For some reason when I signed up for Budokon’s Mobility and Agility class, I thought I was in for just another Yoga class. Boy, was I wrong.
The description of the class listed on the Budokon website reads: “This class explores hip, spine and shoulder mobility through a variety of yogic transitions, animal locomotion and martial arts techniques that will change the way you move.”
Indeed, this one-hour class challenged my body in ways that I didn’t know were possible.
The class I took was taught by Jose who introduced the class with “get rid of what you expected – this is not a yoga class,” he made clear.

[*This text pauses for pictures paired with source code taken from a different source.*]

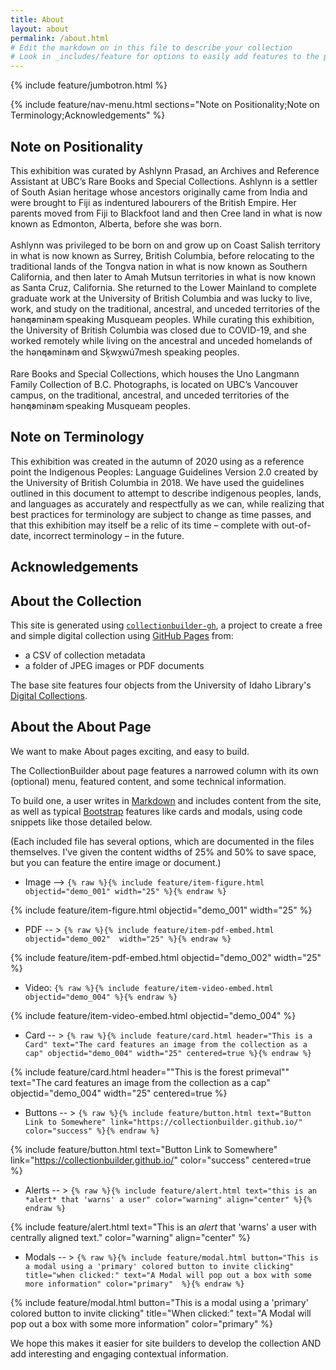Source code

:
 ```yaml
---
title: About
layout: about
permalink: /about.html
# Edit the markdown on in this file to describe your collection
# Look in _includes/feature for options to easily add features to the page
---
```


{% include feature/jumbotron.html %}

{% include feature/nav-menu.html sections="Note on Positionality;Note on Terminology;Acknowledgements" %}

## Note on Positionality

This exhibition was curated by Ashlynn Prasad, an Archives and Reference Assistant at UBC’s Rare Books and Special Collections. Ashlynn is a settler of South Asian heritage whose ancestors originally came from India and were brought to Fiji as indentured labourers of the British Empire. Her parents moved from Fiji to Blackfoot land and then Cree land in what is now known as Edmonton, Alberta, before she was born. <br><br>
Ashlynn was privileged to be born on and grow up on Coast Salish territory in what is now known as Surrey, British Columbia, before relocating to the traditional lands of the Tongva nation in what is now known as Southern California, and then later to Amah Mutsun territories in what is now known as Santa Cruz, California.  She returned to the Lower Mainland to complete graduate work at the University of British Columbia and was lucky to live, work, and study on the traditional, ancestral, and unceded territories of the hən̓q̓əmin̓əm̓ speaking Musqueam peoples. While curating this exhibition, the University of British Columbia was closed due to COVID-19, and she worked remotely while living on the ancestral and unceded homelands of the hən̓q̓əmin̓əm̓ and Sḵwx̱wú7mesh speaking peoples. <br><br>
Rare Books and Special Collections, which houses the Uno Langmann Family Collection of B.C. Photographs, is located on UBC’s Vancouver campus, on the traditional, ancestral, and unceded territories of the hən̓q̓əmin̓əm̓ speaking Musqueam peoples.

## Note on Terminology

This exhibition was created in the autumn of 2020 using as a reference point the Indigenous Peoples: Language Guidelines Version 2.0 created by the University of British Columbia in 2018.  We have used the guidelines outlined in this document to attempt to describe indigenous peoples, lands, and languages as accurately and respectfully as we can, while realizing that best practices for terminology are subject to change as time passes, and that this exhibition may itself be a relic of its time – complete with out-of-date, incorrect terminology – in the future.

## Acknowledgements

## About the Collection

This site is generated using [`collectionbuilder-gh`](https://collectionbuilding.github.io/gh/), a project to create a free and simple digital collection using [GitHub Pages](https://pages.github.com/) from: 

- a CSV of collection metadata
- a folder of JPEG images or PDF documents

The base site features four objects from the University of Idaho Library's [Digital Collections](https://www.lib.uidaho.edu/digital). 

## About the About Page

We want to make About pages exciting, and easy to build. 

The CollectionBuilder about page features a narrowed column with its own (optional) menu, featured content, and some technical information. 

To build one, a user writes in [Markdown](https://guides.github.com/features/mastering-markdown/) and includes  content from the site, as well as typical [Bootstrap](https://getbootstrap.com/) features like cards and modals, using code snippets like those detailed below. 

(Each included file has several options, which are documented in the files themselves. I've given the content widths of 25% and 50% to save space, but you can feature the entire image or document.) 

- Image --> `{% raw %}{% include feature/item-figure.html objectid="demo_001" width="25" %}{% endraw %}`

{% include feature/item-figure.html objectid="demo_001" width="25" %}

- PDF -- > `{% raw %}{% include feature/item-pdf-embed.html objectid="demo_002"  width="25" %}{% endraw %}`

{% include feature/item-pdf-embed.html objectid="demo_002" width="25" %}

- Video: `{% raw %}{% include feature/item-video-embed.html objectid="demo_004" %}{% endraw %}`

{% include feature/item-video-embed.html objectid="demo_004" %}

- Card -- > `{% raw %}{% include feature/card.html header="This is a Card" text="The card features an image from the collection as a cap" objectid="demo_004" width="25" centered=true %}{% endraw %}`

{% include feature/card.html header=""This is the forest primeval"" text="The card features an image from the collection as a cap" objectid="demo_004" width="25" centered=true %}

- Buttons -- > `{% raw %}{% include feature/button.html text="Button Link to Somewhere" link="https://collectionbuilder.github.io/" color="success" %}{% endraw %}`

{% include feature/button.html text="Button Link to Somewhere" link="https://collectionbuilder.github.io/" color="success" centered=true %}
  
- Alerts -- > `{% raw %}{% include feature/alert.html text="this is an *alert* that 'warns' a user" color="warning" align="center" %}{% endraw %}`

{% include feature/alert.html text="This is an *alert* that 'warns' a user with centrally aligned text." color="warning" align="center"  %}

- Modals -- > `{% raw %}{% include feature/modal.html button="This is a modal using a 'primary' colored button to invite clicking" title="when clicked:" text="A Modal will pop out a box with some more information" color="primary"  %}{% endraw %}`

{% include feature/modal.html button="This is a modal using a 'primary' colored button to invite clicking" title="When clicked:" text="A Modal will pop out a box with some more information" color="primary"  %}

We hope this makes it easier for site builders to develop the collection AND add interesting and engaging contextual information.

Throughout the next hour, we moved our bodies in natural, but challenging, undulating movements. I spent a lot of my time observing the teacher and who I assumed were regular students – all absolutely gorgeous movers.
I mostly felt a bit awkward, but this was no fault of the teacher. Jose was incredibly helpful and gave each student focused individual attention to help them understand the movements. He made me feel welcome and confident in the movements despite my own perceived shortcomings.
“Everyone’s body is unique,” he stressed, “and we should move as such.”
Melayne Shayne, who is the Global Brand Director of Budokon University and wife of founder Cameron Shayne walked in mid-way through our warm-up and greeted everyone with a warm hug and kiss.
Everyone who works here gives off the energy that they were designed to move – their warmth and welcome emanate naturally. The entire class seemed to flow.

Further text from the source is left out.